PREFERENCES, RIGHTS AND LIMITAITONS OF

SERIES J CONVERTIBLE PREFERRED STOCK OF

OXIS INTERNATIONAL, INC.

OXIS INTERNATIONAL, INC. (the "Corporation"), a corporation organized and existing under the General Corporation Law of the State of Delaware, DOES HEREBY CERTIFY that, pursuant to authority conferred upon the Board of Directors by the Second Restated Certificate of Incorporation of the Corporation, as amended, and pursuant to the provisions of Section 151 of the General Corporation Law of the State of Delaware, the Board of Directors, by resolutions adopted to be effective on August 1, 2016, duly determined that 5,000,000 of the authorized shares of Preferred Stock, $.01 par value per share, of the Corporation shall be designated "Series J Convertible Preferred Stock," and duly adopted a resolution providing for the voting powers, designations, preferences and relative, participating, optional or other rights, and the qualifications, limitations and restrictions, of the Series J Convertible Preferred Stock, which resolution is as follows:

"RESOLVED, that the Board of Directors, pursuant to the authority vested in it by the provisions of the Second Restated Certificate of Incorporation of the Corporation, as amended, hereby authorizes the issuance of 5,000,000 shares of Preferred Stock, $.01 par value, of the Corporation, which shall be designated as "Series J Convertible Preferred Stock" (the "Series J Preferred Stock") and shall have the following designations, powers, preferences and relative, participating, optional and other special rights, and the qualifications, limitations and restrictions:

1.           Definitions.

As used herein, the following terms shall have the following meanings:

(a)           "Board" shall mean the Board of Directors of the Corporation.
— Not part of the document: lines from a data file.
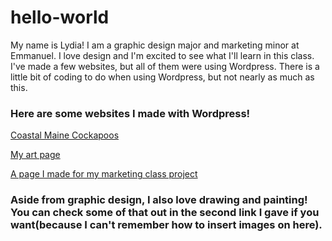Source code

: # hello-world
My name is Lydia! I am a graphic design major and marketing minor at Emmanuel. I love design and I'm excited to see what I'll learn in this class. I've made a few websites, but all of them were using Wordpress. There is a little bit of coding to do when using Wordpress, but not nearly as much as this.
<H3>Here are some websites I made with Wordpress!</H3>
<p><a href="http://coastalmainecockapoos.org">Coastal Maine Cockapoos</a></p>
<p><a href="https://vividlyinspiredart.wordpress.com/">My art page</a></p>
<p><a href="https://streetsmartdevice.wordpress.com/">A page I made for my marketing class project</a></p>
<p><H3>Aside from graphic design, I also love drawing and painting! You can check some of that out in the second link I gave if you want(because I can't remember how to insert images on here).<H3><p>
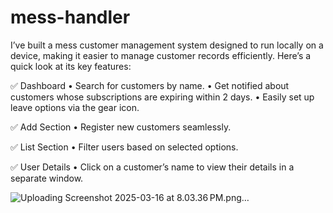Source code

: # mess-handler
I’ve built a mess customer management system designed to run locally on a device, making it easier to manage customer records efficiently. Here’s a quick look at its key features:

✅ Dashboard
	•	Search for customers by name.
	•	Get notified about customers whose subscriptions are expiring within 2 days.
	•	Easily set up leave options via the gear icon.

✅ Add Section
	•	Register new customers seamlessly.

✅ List Section
	•	Filter users based on selected options.

✅ User Details
	•	Click on a customer’s name to view their details in a separate window.




 ![Uploading Screenshot 2025-03-16 at 8.03.36 PM.png…]()

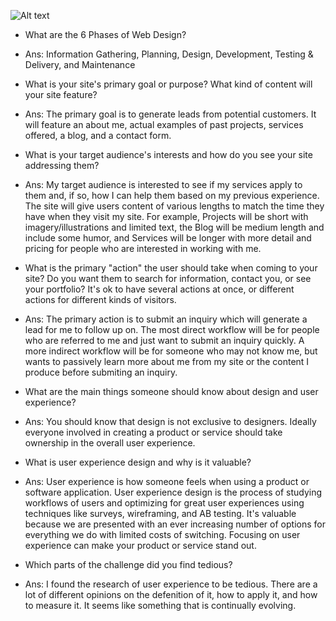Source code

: ![Alt text](/imgs/site-map.png "Site Map")

* What are the 6 Phases of Web Design?
* Ans: Information Gathering, Planning, Design, Development, Testing & Delivery, and Maintenance

* What is your site's primary goal or purpose? What kind of content will your site feature?
* Ans: The primary goal is to generate leads from potential customers. It will feature an about me, actual examples of past projects, services offered, a blog, and a contact form.

* What is your target audience's interests and how do you see your site addressing them?
* Ans: My target audience is interested to see if my services apply to them and, if so, how I can help them based on my previous experience. The site will give users content of various lengths to match the time they have when they visit my site. For example, Projects will be short with imagery/illustrations and limited text, the Blog will be medium length and include some humor, and Services will be longer with more detail and pricing for people who are interested in working with me.

* What is the primary "action" the user should take when coming to your site? Do you want them to search for information, contact you, or see your portfolio? It's ok to have several actions at once, or different actions for different kinds of visitors.
* Ans: The primary action is to submit an inquiry which will generate a lead for me to follow up on. The most direct workflow will be for people who are referred to me and just want to submit an inquiry quickly. A more indirect workflow will be for someone who may not know me, but wants to passively learn more about me from my site or the content I produce before submiting an inquiry.

* What are the main things someone should know about design and user experience?
* Ans: You should know that design is not exclusive to designers. Ideally everyone involved in creating a product or service should take ownership in the overall user experience.

* What is user experience design and why is it valuable?
* Ans: User experience is how someone feels when using a product or software application. User experience design is the process of studying workflows of users and optimizing for great user experiences using techniques like surveys, wireframing, and AB testing. It's valuable because we are presented with an ever increasing number of options for everything we do with limited costs of switching. Focusing on user experience can make your product or service stand out.

* Which parts of the challenge did you find tedious?
* Ans: I found the research of user experience to be tedious. There are a lot of different opinions on the defenition of it, how to apply it, and how to measure it. It seems like something that is continually evolving.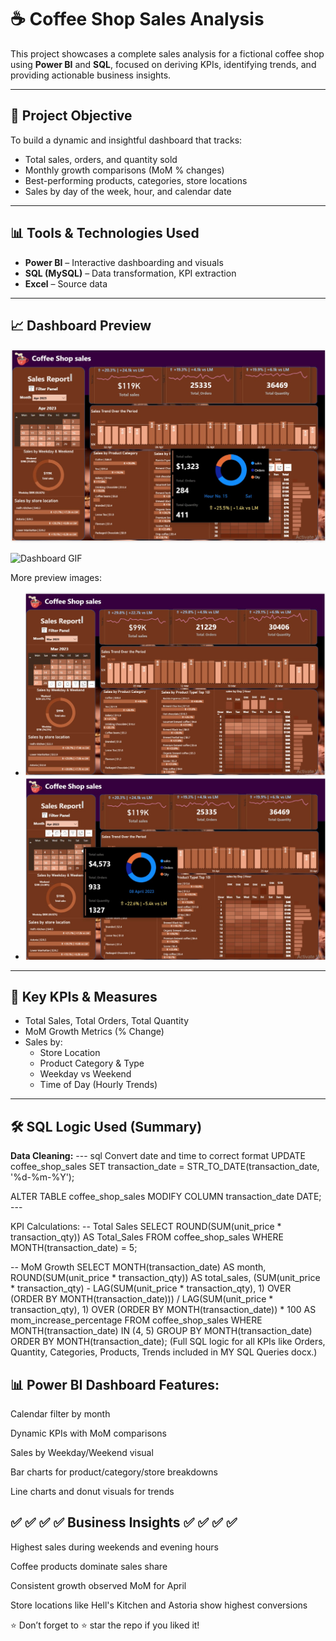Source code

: # ☕ Coffee Shop Sales Analysis

This project showcases a complete sales analysis for a fictional coffee shop using **Power BI** and **SQL**, focused on deriving KPIs, identifying trends, and providing actionable business insights.

---

## 📌 Project Objective

To build a dynamic and insightful dashboard that tracks:
- Total sales, orders, and quantity sold
- Monthly growth comparisons (MoM % changes)
- Best-performing products, categories, store locations
- Sales by day of the week, hour, and calendar date

---

## 📊 Tools & Technologies Used

- **Power BI** – Interactive dashboarding and visuals
- **SQL (MySQL)** – Data transformation, KPI extraction
- **Excel** – Source data

---

## 📈 Dashboard Preview

![Dashboard Preview](Coffee1.jpg)

![Dashboard GIF](Coffeeshop.gif)

More preview images:
- ![Coffee2](Coffee2.jpg)
- ![Coffee3](Coffee3.jpg)

---

## 🧮 Key KPIs & Measures

- Total Sales, Total Orders, Total Quantity
- MoM Growth Metrics (% Change)
- Sales by:
  - Store Location
  - Product Category & Type
  - Weekday vs Weekend
  - Time of Day (Hourly Trends)

---

## 🛠️ SQL Logic Used (Summary)

**Data Cleaning:**
--- sql
Convert date and time to correct format
UPDATE coffee_shop_sales
SET transaction_date = STR_TO_DATE(transaction_date, '%d-%m-%Y');

ALTER TABLE coffee_shop_sales
MODIFY COLUMN transaction_date DATE; ---

KPI Calculations:
-- Total Sales
SELECT ROUND(SUM(unit_price * transaction_qty)) AS Total_Sales
FROM coffee_shop_sales
WHERE MONTH(transaction_date) = 5;

-- MoM Growth
SELECT 
    MONTH(transaction_date) AS month,
    ROUND(SUM(unit_price * transaction_qty)) AS total_sales,
    (SUM(unit_price * transaction_qty) - LAG(SUM(unit_price * transaction_qty), 1)
    OVER (ORDER BY MONTH(transaction_date))) / LAG(SUM(unit_price * transaction_qty), 1)
    OVER (ORDER BY MONTH(transaction_date)) * 100 AS mom_increase_percentage
FROM coffee_shop_sales
WHERE MONTH(transaction_date) IN (4, 5)
GROUP BY MONTH(transaction_date)
ORDER BY MONTH(transaction_date);
(Full SQL logic for all KPIs like Orders, Quantity, Categories, Products, Trends included in MY SQL Queries docx.)

## 📊 Power BI Dashboard Features:

Calendar filter by month

Dynamic KPIs with MoM comparisons

Sales by Weekday/Weekend visual

Bar charts for product/category/store breakdowns

Line charts and donut visuals for trends

## ✅ ✅ ✅ ✅ Business Insights ✅ ✅ ✅ ✅


Highest sales during weekends and evening hours

Coffee products dominate sales share

Consistent growth observed MoM for April

Store locations like Hell's Kitchen and Astoria show highest conversions

⭐ Don’t forget to ⭐ star the repo if you liked it!
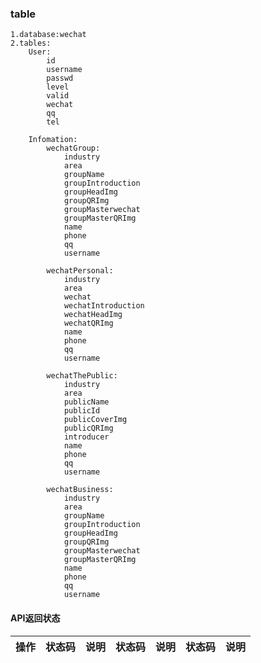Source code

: 
### table
    1.database:wechat
    2.tables:
        User:
            id
            username
            passwd
            level
            valid
            wechat
            qq
            tel

        Infomation:
            wechatGroup:
                industry
                area
                groupName
                groupIntroduction
                groupHeadImg
                groupQRImg
                groupMasterwechat
                groupMasterQRImg
                name
                phone
                qq
                username

            wechatPersonal:
                industry
                area
                wechat
                wechatIntroduction
                wechatHeadImg
                wechatQRImg
                name
                phone
                qq
                username

            wechatThePublic:
                industry
                area
                publicName
                publicId
                publicCoverImg
                publicQRImg
                introducer
                name
                phone
                qq
                username

            wechatBusiness:
                industry
                area
                groupName
                groupIntroduction
                groupHeadImg
                groupQRImg
                groupMasterwechat
                groupMasterQRImg
                name
                phone
                qq
                username

#### API返回状态

|操作|状态码 | 说明|状态码|说明|状态码|说明
|:----|:---- | :------|:---|:---|:---|:---


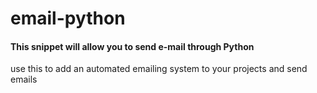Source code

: # email-python
#### This snippet will allow you to send e-mail through Python
use this to add an automated emailing system to your projects and send emails
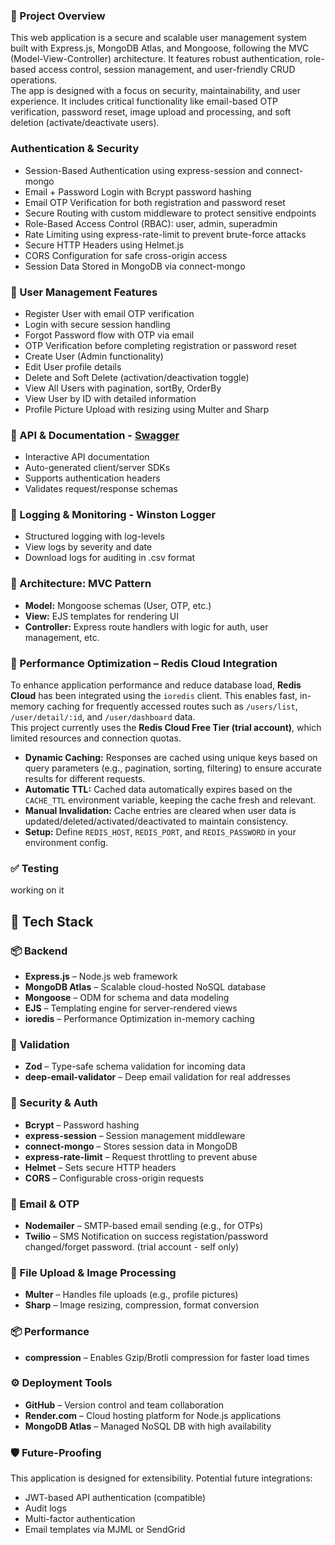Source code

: <h3>🧾 Project Overview</h3>
<p>
This web application is a secure and scalable user management system built with Express.js, MongoDB Atlas, and Mongoose, following the MVC (Model-View-Controller) architecture. It features robust authentication, role-based access control, session management, and user-friendly CRUD operations.
<br />
The app is designed with a focus on security, maintainability, and user experience. It includes critical functionality like email-based OTP verification, password reset, image upload and processing, and soft deletion (activate/deactivate users).
</p>
 
<h3>Authentication & Security</h3>
<ul>
<li>Session-Based Authentication using express-session and connect-mongo</li>
<li>Email + Password Login with Bcrypt password hashing</li>
<li>Email OTP Verification for both registration and password reset</li>
<li>Secure Routing with custom middleware to protect sensitive endpoints</li>
<li>Role-Based Access Control (RBAC): user, admin, superadmin</li>
<li>Rate Limiting using express-rate-limit to prevent brute-force attacks</li>
<li>Secure HTTP Headers using Helmet.js</li>
<li>CORS Configuration for safe cross-origin access</li>
<li>Session Data Stored in MongoDB via connect-mongo</li>
</ul>

<h3>👤 User Management Features</h3>
<ul>
<li>Register User with email OTP verification</li>
<li>Login with secure session handling</li>
<li>Forgot Password flow with OTP via email</li>
<li>OTP Verification before completing registration or password reset</li>
<li>Create User (Admin functionality)</li>
<li>Edit User profile details</li>
<li>Delete and Soft Delete (activation/deactivation toggle)</li>
<li>View All Users with pagination, sortBy, OrderBy</li>
<li>View User by ID with detailed information</li>
<li>Profile Picture Upload with resizing using Multer and Sharp</li>
</ul>

<h3>📄 API & Documentation - <a href="https://session-auth-express-mongo.onrender.com/api-docs/" target="blank">Swagger</a></h3>
<ul>
<li>Interactive API documentation</li>
<li>Auto-generated client/server SDKs</li>
<li>Supports authentication headers</li>
<li>Validates request/response schemas</li>
</ul>


<h3>🔎 Logging & Monitoring - <strong>Winston Logger</strong></h3>
<ul>
<li>Structured logging with log-levels</li>
<li>View logs by severity and date</li>
<li>Download logs for auditing in .csv format</li>
</ul>
 
<h3>📘 Architecture: MVC Pattern</h3>
<ul>
<li><strong>Model:</strong> Mongoose schemas (User, OTP, etc.)</li>
<li><strong>View:</strong> EJS templates for rendering UI</li>
<li><strong>Controller:</strong> Express route handlers with logic for auth, user management, etc.</li>
</ul>


<h3>🧠 Performance Optimization – Redis Cloud Integration</h3>
<p> 
To enhance application performance and reduce database load, <strong>Redis Cloud</strong> has been integrated using the <code>ioredis</code> client. This enables fast, in-memory caching for frequently accessed routes such as <code>/users/list</code>, <code>/user/detail/:id</code>, and <code>/user/dashboard</code> data. 
<br /> 
This project currently uses the <strong>Redis Cloud Free Tier (trial account)</strong>, which limited resources and connection quotas. 
</p> 
<ul> 
<li>
<strong>Dynamic Caching:</strong> Responses are cached using unique keys based on query parameters (e.g., pagination, sorting, filtering) to ensure accurate results for different requests.
</li> 
<li>
<strong>Automatic TTL:</strong>  Cached data automatically expires based on the <code>CACHE_TTL</code> environment variable, keeping the cache fresh and relevant. 
</li> 
<li>
<strong>Manual Invalidation:</strong>  Cache entries are cleared when user data is updated/deleted/activated/deactivated to  maintain consistency.
</li> 
<li>
<strong>Setup:</strong> Define <code>REDIS_HOST</code>, <code>REDIS_PORT</code>, and <code>REDIS_PASSWORD</code> in your environment config.
</li> 
</ul> 
 
 
<h3>✅ Testing </h3>
<p>
working on it
</p>
<!--
<h3>✅ Testing – Built-in node:test Module</h3>
<p> This project uses the built-in <code>node:test</code> module (available from Node.js v18+) to implement and run unit and integration tests without requiring external libraries like Mocha or Jest. This approach simplifies setup and reduces dependencies while maintaining test reliability. </p>
<ul> 
<li><strong>Minimal Setup:</strong> No third-party testing frameworks needed.</li> 
<li><strong>Structured Testing:</strong> Supports test suites, subtests, assertions, and timeouts.</li> 
<li><strong>Built-in Assertions:</strong> Uses <code>assert</code> module for validation.</li> 
<li><strong>Watch Mode (Optional):</strong> Run tests automatically on file changes with <code>--watch</code>.</li> 
</ul>
-->
 
<h2>🧰 Tech Stack</h2>
<h3>📦 Backend</h3>
<ul>
<li><strong>Express.js</strong> – Node.js web framework</li>
<li><strong>MongoDB Atlas</strong> – Scalable cloud-hosted NoSQL database</li>
<li><strong>Mongoose</strong> – ODM for schema and data modeling</li>
<li><strong>EJS</strong> – Templating engine for server-rendered views</li>
<li><strong>ioredis</strong> – Performance Optimization in-memory caching</li>
</ul>

<h3>📑 Validation</h3>
<ul>
<li><strong>Zod</strong> – Type-safe schema validation for incoming data</li>
<li><strong>deep-email-validator</strong> – Deep email validation for real addresses</li>
</ul>

<h3>🔐 Security & Auth</h3>
<ul>
<li><strong>Bcrypt</strong> – Password hashing</li>
<li><strong>express-session</strong> – Session management middleware</li>
<li><strong>connect-mongo</strong> – Stores session data in MongoDB</li>
<li><strong>express-rate-limit</strong> – Request throttling to prevent abuse</li>
<li><strong>Helmet</strong> – Sets secure HTTP headers</li>
<li><strong>CORS</strong> – Configurable cross-origin requests</li>
</ul>

<h3>📧 Email & OTP</h3>
<ul>
<li><strong>Nodemailer</strong> – SMTP-based email sending (e.g., for OTPs)
<li><strong>Twilio</strong> –  SMS Notification on success registation/password changed/forget password. (trial account - self only)</h3>
</ul>

<h3>📁 File Upload & Image Processing</h3>
<ul>
<li><strong>Multer</strong> – Handles file uploads (e.g., profile pictures)</li>
<li><strong>Sharp</strong> – Image resizing, compression, format conversion</li>
</ul>

<h3>📦 Performance</h3>
<ul>
<li><strong>compression</strong> – Enables Gzip/Brotli compression for faster load times</li>
</ul>


<h3>⚙️ Deployment Tools</h3>
<ul>
<li><strong>GitHub</strong> – Version control and team collaboration</li>
<li><strong>Render.com</strong> – Cloud hosting platform for Node.js applications</li>
<li><strong>MongoDB Atlas</strong> – Managed NoSQL DB with high availability</li>
</ul>



<h3>🛡️ Future-Proofing</h3>
<p>This application is designed for extensibility. Potential future integrations:</p>
<ul>
<li>JWT-based API authentication (compatible)</li>
<li>Audit logs</li>
<li>Multi-factor authentication</li>
<li>Email templates via MJML or SendGrid</li>
</ul>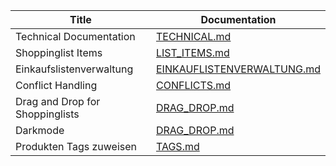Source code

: | Title                           | Documentation                                                                                                                                |
| ------------------------------- | -------------------------------------------------------------------------------------------------------------------------------------------- |
| Technical Documentation         | [TECHNICAL.md](https://github.com/TGM-HIT/syt5-gek1051-mobile-application-shopstorm/blob/main/doc/TECHNICAL.md)                              |
| Shoppinglist Items              | [LIST_ITEMS.md](https://github.com/TGM-HIT/syt5-gek1051-mobile-application-shopstorm/blob/main/doc/LIST_ITEMS.md)                            |
| Einkaufslistenverwaltung        | [EINKAUFLISTENVERWALTUNG.md](https://github.com/TGM-HIT/syt5-gek1051-mobile-application-shopstorm/blob/main/doc/EINKAUFSLISTENVERWALTUNG.md) |
| Conflict Handling               | [CONFLICTS.md](https://github.com/TGM-HIT/syt5-gek1051-mobile-application-shopstorm/blob/main/doc/CONFLICTS.md)                              |
| Drag and Drop for Shoppinglists | [DRAG_DROP.md](https://github.com/TGM-HIT/syt5-gek1051-mobile-application-shopstorm/blob/main/doc/DRAG_DROP.md)                              |
| Darkmode                        | [DRAG_DROP.md](https://github.com/TGM-HIT/syt5-gek1051-mobile-application-shopstorm/blob/main/doc/DARKMODE.md)                               |
| Produkten Tags zuweisen         | [TAGS.md](https://github.com/TGM-HIT/syt5-gek1051-mobile-application-shopstorm/blob/main/doc/TAGS.md)                                        |

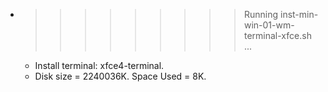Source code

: * >>>>>>>>> Running inst-min-win-01-wm-terminal-xfce.sh ...
  * Install terminal: xfce4-terminal.
  * Disk size = 2240036K. Space Used = 8K.

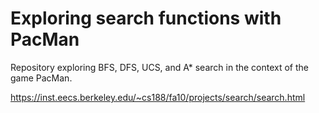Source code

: # Exploring search functions with PacMan

Repository exploring BFS, DFS, UCS, and A* search in the context of the game PacMan.

https://inst.eecs.berkeley.edu/~cs188/fa10/projects/search/search.html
(b)           "Common Stock" shall mean the Corporation's common stock, par value $.001 per share.

(c)           "Issuance Date" shall mean the date on which the first share of Series J Preferred Stock is issued.

(d)           "Liquidation" shall mean any voluntary or involuntary liquidation, dissolution or winding-up of the Corporation.

(e)           "Preferred Stock" shall mean the Corporation's preferred stock, par value $.01 per share.

(f)           "Securities Act" shall mean the Securities Act of 1933, as amended.

2.           Rank.  The Series J Preferred Stock will rank: (i) senior to all of our common stock to the extent of its liquidation preference of $0.01 per share; (ii) senior to any class or series of our capital stock hereafter created specifically ranking by its terms junior to the Series J Preferred Stock to the extent of its liquidation preference of $0.01 per share; and (iii) on parity to any class or series of our capital stock hereafter created specifically ranking by its terms on parity with the Series J Preferred Stock.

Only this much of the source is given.